Profundizando en el apartado técnico, la película está grabada en una relación de aspecto 1.375:1, es decir, la imagen es cuadrada, más estrecha que el rectángulo habitual. Esto potencia la claustrofobia y la angustia que ya de por sí transmiten el campo de concentración y la perspectiva centrada en un sujeto. El desenfoque del entorno representa la ceguera de Saúl ante la tragedia que le rodea y remarca su objetivo individual: enterrar a su hijo, mantener el lado humano así como la tradición judía a través del ritual del entierro. También habría que subrayar las técnicas de sonido, tanto por la distribución espacial del mismo –algo que quizás sólo se pueda apreciar en el cine o con un buen equipo– como por las diferentes capas que acompañan a la acción.
Me parece una película excelente, sobre todo en lo referente a la técnica y a las elecciones estéticas, pero tiene algunos problemas a nivel narrativo. Desde el punto de vista de la verosimilitud, da la sensación de que el protagonista tiene demasiada libertad para moverse por el campo y no resulta del todo creíble, de hecho, contrasta con la claustrofobia que generan los otros recursos. Por otra parte, hay momentos en los que el hilo se difumina o los diálogos son vagos y no quedan muy claras ni las acciones de los personajes ni sus motivos.

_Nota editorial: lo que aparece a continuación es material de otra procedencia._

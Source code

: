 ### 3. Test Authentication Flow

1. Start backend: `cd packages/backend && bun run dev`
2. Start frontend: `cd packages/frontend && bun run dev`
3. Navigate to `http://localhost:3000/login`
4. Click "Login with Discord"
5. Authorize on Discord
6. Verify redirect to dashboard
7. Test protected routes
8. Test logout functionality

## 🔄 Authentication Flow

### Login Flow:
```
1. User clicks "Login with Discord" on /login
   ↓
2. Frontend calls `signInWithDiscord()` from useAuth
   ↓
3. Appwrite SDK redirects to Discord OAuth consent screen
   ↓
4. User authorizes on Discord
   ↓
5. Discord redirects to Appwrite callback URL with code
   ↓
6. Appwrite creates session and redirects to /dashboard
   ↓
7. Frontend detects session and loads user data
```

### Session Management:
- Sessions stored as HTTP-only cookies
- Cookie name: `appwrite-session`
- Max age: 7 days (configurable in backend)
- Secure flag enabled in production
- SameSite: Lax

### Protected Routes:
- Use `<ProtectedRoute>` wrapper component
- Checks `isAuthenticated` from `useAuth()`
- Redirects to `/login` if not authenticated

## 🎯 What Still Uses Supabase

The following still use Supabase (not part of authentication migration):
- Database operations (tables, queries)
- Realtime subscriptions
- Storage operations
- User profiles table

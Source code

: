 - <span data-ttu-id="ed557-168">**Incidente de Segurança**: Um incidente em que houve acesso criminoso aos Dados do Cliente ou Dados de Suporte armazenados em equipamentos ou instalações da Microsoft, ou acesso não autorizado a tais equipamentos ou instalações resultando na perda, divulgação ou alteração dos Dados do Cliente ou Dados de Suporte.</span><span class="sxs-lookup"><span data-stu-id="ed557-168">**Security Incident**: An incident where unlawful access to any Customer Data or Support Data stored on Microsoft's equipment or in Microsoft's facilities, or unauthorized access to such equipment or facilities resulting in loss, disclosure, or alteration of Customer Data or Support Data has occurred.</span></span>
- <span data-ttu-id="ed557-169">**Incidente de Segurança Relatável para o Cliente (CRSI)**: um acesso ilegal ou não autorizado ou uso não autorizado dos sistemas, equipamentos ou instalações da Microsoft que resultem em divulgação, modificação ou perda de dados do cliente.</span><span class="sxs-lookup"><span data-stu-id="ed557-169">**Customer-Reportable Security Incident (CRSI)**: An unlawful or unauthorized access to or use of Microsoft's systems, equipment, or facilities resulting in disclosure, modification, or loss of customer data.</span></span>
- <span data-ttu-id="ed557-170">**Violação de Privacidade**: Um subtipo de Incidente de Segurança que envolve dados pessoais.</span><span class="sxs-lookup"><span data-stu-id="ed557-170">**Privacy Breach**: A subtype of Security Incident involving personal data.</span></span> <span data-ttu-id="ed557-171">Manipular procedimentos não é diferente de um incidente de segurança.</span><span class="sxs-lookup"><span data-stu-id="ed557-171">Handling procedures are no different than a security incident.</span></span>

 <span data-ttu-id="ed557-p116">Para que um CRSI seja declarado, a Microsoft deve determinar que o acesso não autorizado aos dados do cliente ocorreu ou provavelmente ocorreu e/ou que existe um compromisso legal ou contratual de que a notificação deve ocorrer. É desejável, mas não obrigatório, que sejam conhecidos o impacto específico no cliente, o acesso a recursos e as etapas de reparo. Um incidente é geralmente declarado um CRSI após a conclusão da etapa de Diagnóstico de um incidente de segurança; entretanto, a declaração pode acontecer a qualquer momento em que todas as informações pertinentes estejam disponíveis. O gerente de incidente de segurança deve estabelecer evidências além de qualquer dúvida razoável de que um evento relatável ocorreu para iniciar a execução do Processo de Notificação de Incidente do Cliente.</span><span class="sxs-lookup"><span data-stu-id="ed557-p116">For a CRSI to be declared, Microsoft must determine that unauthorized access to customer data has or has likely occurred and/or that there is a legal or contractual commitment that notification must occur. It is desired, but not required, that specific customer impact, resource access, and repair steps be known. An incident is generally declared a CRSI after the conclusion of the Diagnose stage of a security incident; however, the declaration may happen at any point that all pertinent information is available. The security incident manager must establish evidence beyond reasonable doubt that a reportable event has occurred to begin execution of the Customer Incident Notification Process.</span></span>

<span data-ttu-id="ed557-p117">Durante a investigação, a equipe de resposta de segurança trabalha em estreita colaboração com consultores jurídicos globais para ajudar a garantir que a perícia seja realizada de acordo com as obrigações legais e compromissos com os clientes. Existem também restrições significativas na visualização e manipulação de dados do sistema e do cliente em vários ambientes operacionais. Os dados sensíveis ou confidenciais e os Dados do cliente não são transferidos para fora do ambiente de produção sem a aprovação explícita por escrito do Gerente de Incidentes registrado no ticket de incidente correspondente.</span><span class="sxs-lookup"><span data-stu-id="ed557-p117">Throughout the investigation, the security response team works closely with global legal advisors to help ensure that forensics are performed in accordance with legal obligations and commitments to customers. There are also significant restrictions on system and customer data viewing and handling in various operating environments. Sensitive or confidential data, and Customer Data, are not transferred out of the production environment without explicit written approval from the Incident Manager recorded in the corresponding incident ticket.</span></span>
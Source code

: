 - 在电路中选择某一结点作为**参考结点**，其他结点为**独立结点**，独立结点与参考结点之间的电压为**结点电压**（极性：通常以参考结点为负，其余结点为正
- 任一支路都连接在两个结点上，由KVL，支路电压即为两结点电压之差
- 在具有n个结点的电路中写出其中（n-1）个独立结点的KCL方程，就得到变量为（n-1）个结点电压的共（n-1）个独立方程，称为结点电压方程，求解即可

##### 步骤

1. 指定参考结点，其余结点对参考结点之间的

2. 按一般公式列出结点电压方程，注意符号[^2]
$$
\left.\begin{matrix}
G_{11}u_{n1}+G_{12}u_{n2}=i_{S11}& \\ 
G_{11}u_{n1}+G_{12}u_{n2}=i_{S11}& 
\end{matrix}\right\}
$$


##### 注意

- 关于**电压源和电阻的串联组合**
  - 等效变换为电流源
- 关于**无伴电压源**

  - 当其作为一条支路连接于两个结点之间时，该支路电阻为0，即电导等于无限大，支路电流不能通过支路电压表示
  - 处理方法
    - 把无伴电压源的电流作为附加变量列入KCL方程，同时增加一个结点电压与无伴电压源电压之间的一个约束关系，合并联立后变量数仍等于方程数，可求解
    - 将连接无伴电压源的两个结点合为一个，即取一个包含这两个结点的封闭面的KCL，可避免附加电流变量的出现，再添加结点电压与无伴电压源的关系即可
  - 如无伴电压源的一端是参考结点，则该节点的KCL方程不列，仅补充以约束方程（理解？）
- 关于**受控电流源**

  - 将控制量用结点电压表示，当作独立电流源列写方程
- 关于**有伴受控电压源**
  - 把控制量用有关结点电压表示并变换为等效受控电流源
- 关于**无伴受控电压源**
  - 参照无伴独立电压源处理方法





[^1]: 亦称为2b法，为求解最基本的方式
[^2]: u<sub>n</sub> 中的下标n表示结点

El final es potente, pero desencadena una serie de reflexiones bastante espinosas. Mi opinión –ojo spoiler–: la primera imagen aparece desenfocada hasta que el protagonista entra en foco, así, parece que la tradición judía “entra en foco” a través del holocausto. La última escena muestra cómo el protagonista, antes de ser acribillado a tiros por los nazis, ve a un niño y sonríe, y después la cámara se olvida de él y sigue al niño. La última escena desajusta nuestra percepción, pues hemos asistido a un relato en el que la cámara se centra en un sujeto, pero al final se desentiende de él y sigue a otro. El protagonista ve en el niño la continuidad del espíritu judío –algo que pretendía conservar a través del entierro–, y esboza su primera sonrisa. Por tanto, la cámara sigue al espíritu, no a la carne. El desenfoque del entorno del holocausto muestra la preocupación de Nemes, a través de la ceguera del protagonista, de mantener el espíritu de la tradición judía. No se trata de recordar el holocausto o los testimonios de las víctimas, como suele ser lo habitual, sino de enfatizar la transmisión y supervivencia de la fe judía.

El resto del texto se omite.